If you are uncertain what to use for your boots, just visit a good outdoor retailer and they should be able to direct you to the right stuff. Use the wrong stuff and you’ll likely make your boots uglier than someone who has fallen out of the ugly tree and hit every branch on the way down.
I believe in little victories. I said I’m a simple guy and having a well-maintained pair of boots gives me a sense of satisfaction, a sense of completion. I take care of my boots for the same reason I make my bed. Boot care is a great character development exercise and it is a way I can earn a little sense of accomplishment. It also helps me unwind and relax as I unlace my boots, sit back with a brush and an applicator and make my boots look new again.

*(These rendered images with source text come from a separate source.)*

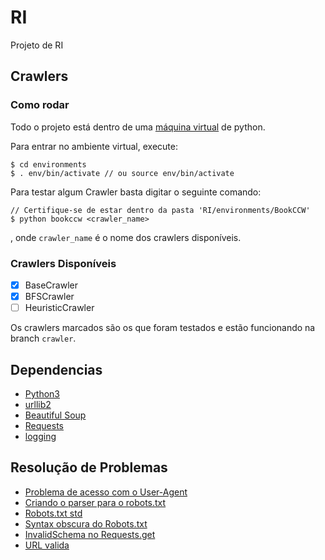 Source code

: # RI
Projeto de RI

## Crawlers

### Como rodar
Todo o projeto está dentro de uma [máquina virtual](https://www.digitalocean.com/community/tutorials/how-to-install-python-3-and-set-up-a-local-programming-environment-on-ubuntu-20-04) de python.

Para entrar no ambiente virtual, execute:
```
$ cd environments
$ . env/bin/activate // ou source env/bin/activate
```

Para testar algum Crawler basta digitar o seguinte comando:
```
// Certifique-se de estar dentro da pasta 'RI/environments/BookCCW'
$ python bookccw <crawler_name>
```
, onde `crawler_name` é o nome dos crawlers disponíveis.

### Crawlers Disponíveis
- [x] BaseCrawler
- [x] BFSCrawler
- [ ] HeuristicCrawler

Os crawlers marcados são os que foram testados e estão funcionando na branch `crawler`.


## Dependencias 

* [Python3](https://www.python.org/)
* [urllib2](https://docs.python.org/3/howto/urllib2.html)
* [Beautiful Soup](https://www.crummy.com/software/BeautifulSoup/bs4/doc/)
* [Requests](https://docs.python-requests.org/en/latest/)
* [logging](https://docs.python.org/3/library/logging.html)

## Resolução de Problemas

* [Problema de acesso com o User-Agent](https://stackoverflow.com/questions/62599036/python-requests-is-slow-and-takes-very-long-to-complete-http-or-https-request)
* [Criando o parser para o robots.txt](https://stackoverflow.com/questions/60800033/parse-allowed-and-disallowed-parts-of-robots-txt-file)
* [Robots.txt std](http://www.robotstxt.org/robotstxt.html)
* [Syntax obscura do Robots.txt](https://www.ctrl.blog/entry/arcane-robotstxt-directives.html)
* [InvalidSchema no Requests.get](https://stackoverflow.com/questions/30770213/no-schema-supplied-and-other-errors-with-using-requests-get)
* [URL valida](https://stackoverflow.com/questions/827557/how-do-you-validate-a-url-with-a-regular-expression-in-python) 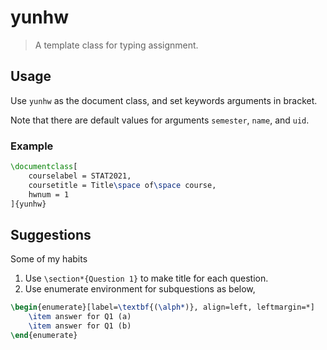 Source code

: # yunhw
> A template class for typing assignment.

## Usage
Use `yunhw` as the document class, and set keywords arguments in bracket.

Note that there are default values for arguments `semester`, `name`, and `uid`.

### Example
```latex
\documentclass[
    courselabel = STAT2021,
    coursetitle = Title\space of\space course,
    hwnum = 1
]{yunhw}
```
## Suggestions
Some of my habits
1. Use `\section*{Question 1}` to make title for each question.
2. Use enumerate environment for subquestions as below,
```latex
\begin{enumerate}[label=\textbf{(\alph*)}, align=left, leftmargin=*]
    \item answer for Q1 (a)
    \item answer for Q1 (b)
\end{enumerate}
```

Not only will boot care maintain the comfort and durability of your footwear, it will ward off any issues and critical failure when it absolutely can’t happen. Just like you shouldn’t wait for your car’s “change oil” or “service engine soon” light comes on, you shouldn’t wait to maintain your boots. If a person doesn’t maintain their boots, can we assume they will take care of their knives, guns, vehicle, family the same way? We are what we repeatedly do and something as simple as brushing off some dirt and rubbing in some polish can build great habits that carry over into other aspects of life. We shouldn’t judge a man until we walk a mile in his shoes but who’s shoes would you rather walk in, someone who takes care of them or someone who doesn’t?